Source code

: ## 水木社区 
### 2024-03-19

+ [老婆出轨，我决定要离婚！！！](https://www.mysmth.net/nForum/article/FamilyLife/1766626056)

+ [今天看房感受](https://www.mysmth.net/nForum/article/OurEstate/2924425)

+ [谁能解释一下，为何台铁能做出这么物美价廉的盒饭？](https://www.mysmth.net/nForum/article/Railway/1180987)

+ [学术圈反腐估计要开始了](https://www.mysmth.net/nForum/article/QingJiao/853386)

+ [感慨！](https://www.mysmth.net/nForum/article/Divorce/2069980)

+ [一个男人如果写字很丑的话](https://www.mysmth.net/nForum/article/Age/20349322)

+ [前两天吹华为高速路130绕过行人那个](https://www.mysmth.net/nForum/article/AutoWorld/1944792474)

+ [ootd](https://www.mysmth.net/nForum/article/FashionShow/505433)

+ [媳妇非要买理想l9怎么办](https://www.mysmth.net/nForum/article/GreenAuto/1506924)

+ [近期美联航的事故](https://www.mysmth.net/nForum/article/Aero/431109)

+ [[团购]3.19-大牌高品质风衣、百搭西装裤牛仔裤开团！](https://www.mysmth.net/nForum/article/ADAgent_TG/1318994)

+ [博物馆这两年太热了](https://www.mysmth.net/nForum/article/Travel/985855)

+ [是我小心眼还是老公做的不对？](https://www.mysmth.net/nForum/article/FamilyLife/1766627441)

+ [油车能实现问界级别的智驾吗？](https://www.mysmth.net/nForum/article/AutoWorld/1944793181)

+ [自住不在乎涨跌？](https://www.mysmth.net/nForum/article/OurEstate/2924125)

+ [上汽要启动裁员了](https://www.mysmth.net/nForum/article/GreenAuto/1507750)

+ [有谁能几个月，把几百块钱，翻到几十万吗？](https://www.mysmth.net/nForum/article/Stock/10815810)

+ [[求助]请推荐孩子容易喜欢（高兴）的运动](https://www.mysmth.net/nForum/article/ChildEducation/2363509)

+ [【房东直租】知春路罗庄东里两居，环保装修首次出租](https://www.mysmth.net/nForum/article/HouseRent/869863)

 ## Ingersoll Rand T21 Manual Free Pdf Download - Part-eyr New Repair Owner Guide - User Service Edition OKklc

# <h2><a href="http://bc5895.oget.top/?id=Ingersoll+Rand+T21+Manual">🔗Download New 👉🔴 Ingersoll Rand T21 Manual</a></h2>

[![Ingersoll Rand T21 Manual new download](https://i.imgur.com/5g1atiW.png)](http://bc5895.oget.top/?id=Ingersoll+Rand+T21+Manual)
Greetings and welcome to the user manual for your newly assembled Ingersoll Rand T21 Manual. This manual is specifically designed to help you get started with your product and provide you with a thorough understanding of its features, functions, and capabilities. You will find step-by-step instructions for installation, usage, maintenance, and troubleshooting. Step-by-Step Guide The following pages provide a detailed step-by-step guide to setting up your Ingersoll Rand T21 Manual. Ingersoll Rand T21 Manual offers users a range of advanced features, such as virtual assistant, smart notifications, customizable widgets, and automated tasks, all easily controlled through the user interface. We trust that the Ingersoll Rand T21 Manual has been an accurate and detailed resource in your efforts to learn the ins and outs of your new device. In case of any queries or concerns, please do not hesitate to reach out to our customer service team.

□ □ □

ACTIVITY: Your job is to retype all of the material exactly.

WRITTEN RESPONSE:
Source code

: ## 水木社区 
### 2024-03-19

+ [老婆出轨，我决定要离婚！！！](https://www.mysmth.net/nForum/article/FamilyLife/1766626056)

+ [今天看房感受](https://www.mysmth.net/nForum/article/OurEstate/2924425)

+ [谁能解释一下，为何台铁能做出这么物美价廉的盒饭？](https://www.mysmth.net/nForum/article/Railway/1180987)

+ [学术圈反腐估计要开始了](https://www.mysmth.net/nForum/article/QingJiao/853386)

+ [感慨！](https://www.mysmth.net/nForum/article/Divorce/2069980)

+ [一个男人如果写字很丑的话](https://www.mysmth.net/nForum/article/Age/20349322)

+ [前两天吹华为高速路130绕过行人那个](https://www.mysmth.net/nForum/article/AutoWorld/1944792474)

+ [ootd](https://www.mysmth.net/nForum/article/FashionShow/505433)

+ [媳妇非要买理想l9怎么办](https://www.mysmth.net/nForum/article/GreenAuto/1506924)

+ [近期美联航的事故](https://www.mysmth.net/nForum/article/Aero/431109)

+ [[团购]3.19-大牌高品质风衣、百搭西装裤牛仔裤开团！](https://www.mysmth.net/nForum/article/ADAgent_TG/1318994)

+ [博物馆这两年太热了](https://www.mysmth.net/nForum/article/Travel/985855)

+ [是我小心眼还是老公做的不对？](https://www.mysmth.net/nForum/article/FamilyLife/1766627441)

+ [油车能实现问界级别的智驾吗？](https://www.mysmth.net/nForum/article/AutoWorld/1944793181)

+ [自住不在乎涨跌？](https://www.mysmth.net/nForum/article/OurEstate/2924125)

+ [上汽要启动裁员了](https://www.mysmth.net/nForum/article/GreenAuto/1507750)

+ [有谁能几个月，把几百块钱，翻到几十万吗？](https://www.mysmth.net/nForum/article/Stock/10815810)

+ [[求助]请推荐孩子容易喜欢（高兴）的运动](https://www.mysmth.net/nForum/article/ChildEducation/2363509)

+ [【房东直租】知春路罗庄东里两居，环保装修首次出租](https://www.mysmth.net/nForum/article/HouseRent/869863)

 ## Ingersoll Rand T21 Manual Free Pdf Download - Part-eyr New Repair Owner Guide - User Service Edition OKklc

# <h2><a href="http://bc5895.oget.top/?id=Ingersoll+Rand+T21+Manual">🔗Download New 👉🔴 Ingersoll Rand T21 Manual</a></h2>

[![Ingersoll Rand T21 Manual new download](https://i.imgur.com/5g1atiW.png)](http://bc5895.oget.top/?id=Ingersoll+Rand+T21+Manual)
Greetings and welcome to the user manual for your newly assembled Ingersoll Rand T21 Manual. This manual is specifically designed to help you get started with your product and provide you with a thorough understanding of its features, functions, and capabilities. You will find step-by-step instructions for installation, usage, maintenance, and troubleshooting. Step-by-Step Guide The following pages provide a detailed step-by-step guide to setting up your Ingersoll Rand T21 Manual. Ingersoll Rand T21 Manual offers users a range of advanced features, such as virtual assistant, smart notifications, customizable widgets, and automated tasks, all easily controlled through the user interface. We trust that the Ingersoll Rand T21 Manual has been an accurate and detailed resource in your efforts to learn the ins and outs of your new device. In case of any queries or concerns, please do not hesitate to reach out to our customer service team.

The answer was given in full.